Task directions.
Wherever the word "было" shows up in the data, report the line it sits in.

[Stored dataset items]
----

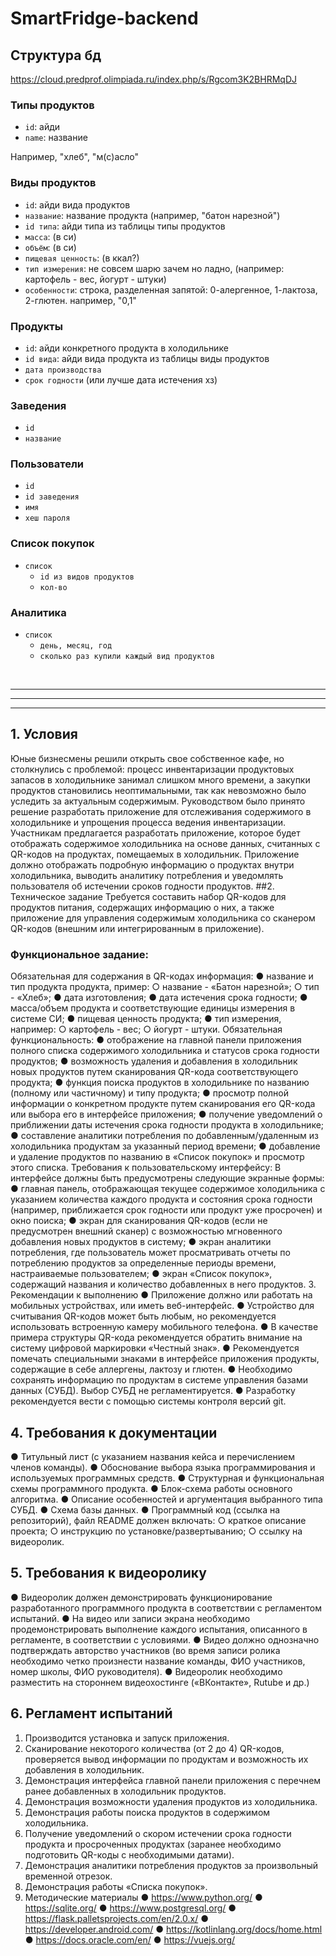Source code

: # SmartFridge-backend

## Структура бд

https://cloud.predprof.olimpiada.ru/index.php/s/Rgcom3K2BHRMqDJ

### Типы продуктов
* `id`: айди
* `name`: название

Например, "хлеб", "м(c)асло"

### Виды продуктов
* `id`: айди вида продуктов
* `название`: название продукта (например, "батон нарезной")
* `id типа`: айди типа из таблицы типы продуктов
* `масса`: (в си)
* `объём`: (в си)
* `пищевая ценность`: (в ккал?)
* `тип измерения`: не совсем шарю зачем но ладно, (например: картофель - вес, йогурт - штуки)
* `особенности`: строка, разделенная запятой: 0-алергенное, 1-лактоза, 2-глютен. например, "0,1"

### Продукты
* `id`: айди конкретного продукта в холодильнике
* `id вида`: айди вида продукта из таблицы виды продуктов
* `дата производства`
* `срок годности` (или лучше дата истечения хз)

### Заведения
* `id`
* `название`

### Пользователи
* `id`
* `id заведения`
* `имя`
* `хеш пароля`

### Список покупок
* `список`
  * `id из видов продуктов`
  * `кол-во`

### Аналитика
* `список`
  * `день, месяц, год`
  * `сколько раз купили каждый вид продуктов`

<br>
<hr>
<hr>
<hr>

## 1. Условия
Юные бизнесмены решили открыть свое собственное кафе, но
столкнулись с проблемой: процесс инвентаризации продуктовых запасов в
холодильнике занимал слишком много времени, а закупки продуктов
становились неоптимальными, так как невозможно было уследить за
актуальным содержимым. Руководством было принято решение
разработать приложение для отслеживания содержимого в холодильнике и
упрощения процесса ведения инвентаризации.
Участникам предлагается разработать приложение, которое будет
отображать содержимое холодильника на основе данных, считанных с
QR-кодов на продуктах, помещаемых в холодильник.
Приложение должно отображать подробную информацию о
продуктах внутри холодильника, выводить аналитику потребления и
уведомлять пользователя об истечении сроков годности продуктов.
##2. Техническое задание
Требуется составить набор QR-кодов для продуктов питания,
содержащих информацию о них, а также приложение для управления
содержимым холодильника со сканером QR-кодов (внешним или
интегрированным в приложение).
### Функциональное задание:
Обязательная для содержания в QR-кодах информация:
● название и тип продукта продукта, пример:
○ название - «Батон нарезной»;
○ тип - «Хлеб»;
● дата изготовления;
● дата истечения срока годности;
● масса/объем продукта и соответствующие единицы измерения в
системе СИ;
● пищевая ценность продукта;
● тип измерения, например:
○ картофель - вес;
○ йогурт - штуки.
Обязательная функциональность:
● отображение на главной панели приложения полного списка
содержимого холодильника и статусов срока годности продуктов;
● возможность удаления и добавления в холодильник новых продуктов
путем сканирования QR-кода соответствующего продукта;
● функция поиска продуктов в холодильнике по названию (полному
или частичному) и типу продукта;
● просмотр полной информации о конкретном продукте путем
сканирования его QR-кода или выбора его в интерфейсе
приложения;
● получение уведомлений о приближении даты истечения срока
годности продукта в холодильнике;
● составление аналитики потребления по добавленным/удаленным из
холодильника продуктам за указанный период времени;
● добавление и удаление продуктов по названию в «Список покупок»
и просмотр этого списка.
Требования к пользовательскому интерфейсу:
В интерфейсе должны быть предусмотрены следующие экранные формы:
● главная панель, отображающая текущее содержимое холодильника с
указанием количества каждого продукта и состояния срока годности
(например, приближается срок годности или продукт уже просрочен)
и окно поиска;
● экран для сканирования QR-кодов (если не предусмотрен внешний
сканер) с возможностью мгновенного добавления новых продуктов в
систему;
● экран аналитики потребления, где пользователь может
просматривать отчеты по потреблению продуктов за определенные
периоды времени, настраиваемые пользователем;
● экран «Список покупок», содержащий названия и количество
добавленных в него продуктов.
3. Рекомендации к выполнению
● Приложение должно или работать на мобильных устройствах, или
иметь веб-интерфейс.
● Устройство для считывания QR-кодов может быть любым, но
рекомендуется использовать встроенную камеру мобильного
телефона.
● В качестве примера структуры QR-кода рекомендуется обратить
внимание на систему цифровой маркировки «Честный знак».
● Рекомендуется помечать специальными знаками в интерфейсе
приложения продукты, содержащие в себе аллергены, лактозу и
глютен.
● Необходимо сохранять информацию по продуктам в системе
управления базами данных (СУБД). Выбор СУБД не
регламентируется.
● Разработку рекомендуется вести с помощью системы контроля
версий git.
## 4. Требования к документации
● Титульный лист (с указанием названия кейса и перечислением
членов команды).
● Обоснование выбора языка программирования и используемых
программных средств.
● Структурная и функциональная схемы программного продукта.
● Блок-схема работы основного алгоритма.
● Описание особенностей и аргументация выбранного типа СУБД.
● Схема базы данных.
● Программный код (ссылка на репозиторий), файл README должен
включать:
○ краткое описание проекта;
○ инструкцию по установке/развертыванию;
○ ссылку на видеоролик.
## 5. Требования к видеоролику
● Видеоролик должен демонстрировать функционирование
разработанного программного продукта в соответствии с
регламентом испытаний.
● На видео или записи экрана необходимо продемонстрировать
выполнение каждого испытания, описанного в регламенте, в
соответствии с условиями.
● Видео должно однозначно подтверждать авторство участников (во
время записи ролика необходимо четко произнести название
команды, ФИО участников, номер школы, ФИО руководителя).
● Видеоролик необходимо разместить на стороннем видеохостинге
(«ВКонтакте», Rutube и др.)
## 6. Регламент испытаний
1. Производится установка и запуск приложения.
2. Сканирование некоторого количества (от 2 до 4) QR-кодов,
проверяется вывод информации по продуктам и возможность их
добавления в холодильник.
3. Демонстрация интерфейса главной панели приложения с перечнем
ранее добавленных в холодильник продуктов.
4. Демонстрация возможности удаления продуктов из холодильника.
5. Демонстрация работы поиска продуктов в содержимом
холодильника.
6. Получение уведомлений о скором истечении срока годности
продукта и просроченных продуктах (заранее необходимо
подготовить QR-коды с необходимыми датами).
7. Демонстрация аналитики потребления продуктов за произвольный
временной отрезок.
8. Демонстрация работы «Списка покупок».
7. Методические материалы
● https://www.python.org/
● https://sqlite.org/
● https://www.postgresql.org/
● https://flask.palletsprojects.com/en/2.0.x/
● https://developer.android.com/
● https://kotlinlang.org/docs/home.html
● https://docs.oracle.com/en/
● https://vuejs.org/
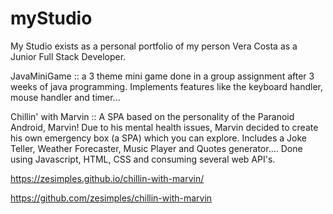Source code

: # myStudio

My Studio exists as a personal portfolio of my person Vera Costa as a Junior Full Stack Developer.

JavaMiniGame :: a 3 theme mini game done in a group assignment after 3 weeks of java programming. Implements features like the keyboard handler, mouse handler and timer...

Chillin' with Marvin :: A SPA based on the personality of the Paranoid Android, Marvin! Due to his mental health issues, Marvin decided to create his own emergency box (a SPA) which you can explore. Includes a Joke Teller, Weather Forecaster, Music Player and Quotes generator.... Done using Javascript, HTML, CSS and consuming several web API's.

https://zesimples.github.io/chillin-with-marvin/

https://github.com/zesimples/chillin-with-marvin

----

Result.
становились неоптимальными, так как невозможно было уследить за
актуальным содержимым. Руководством было принято решение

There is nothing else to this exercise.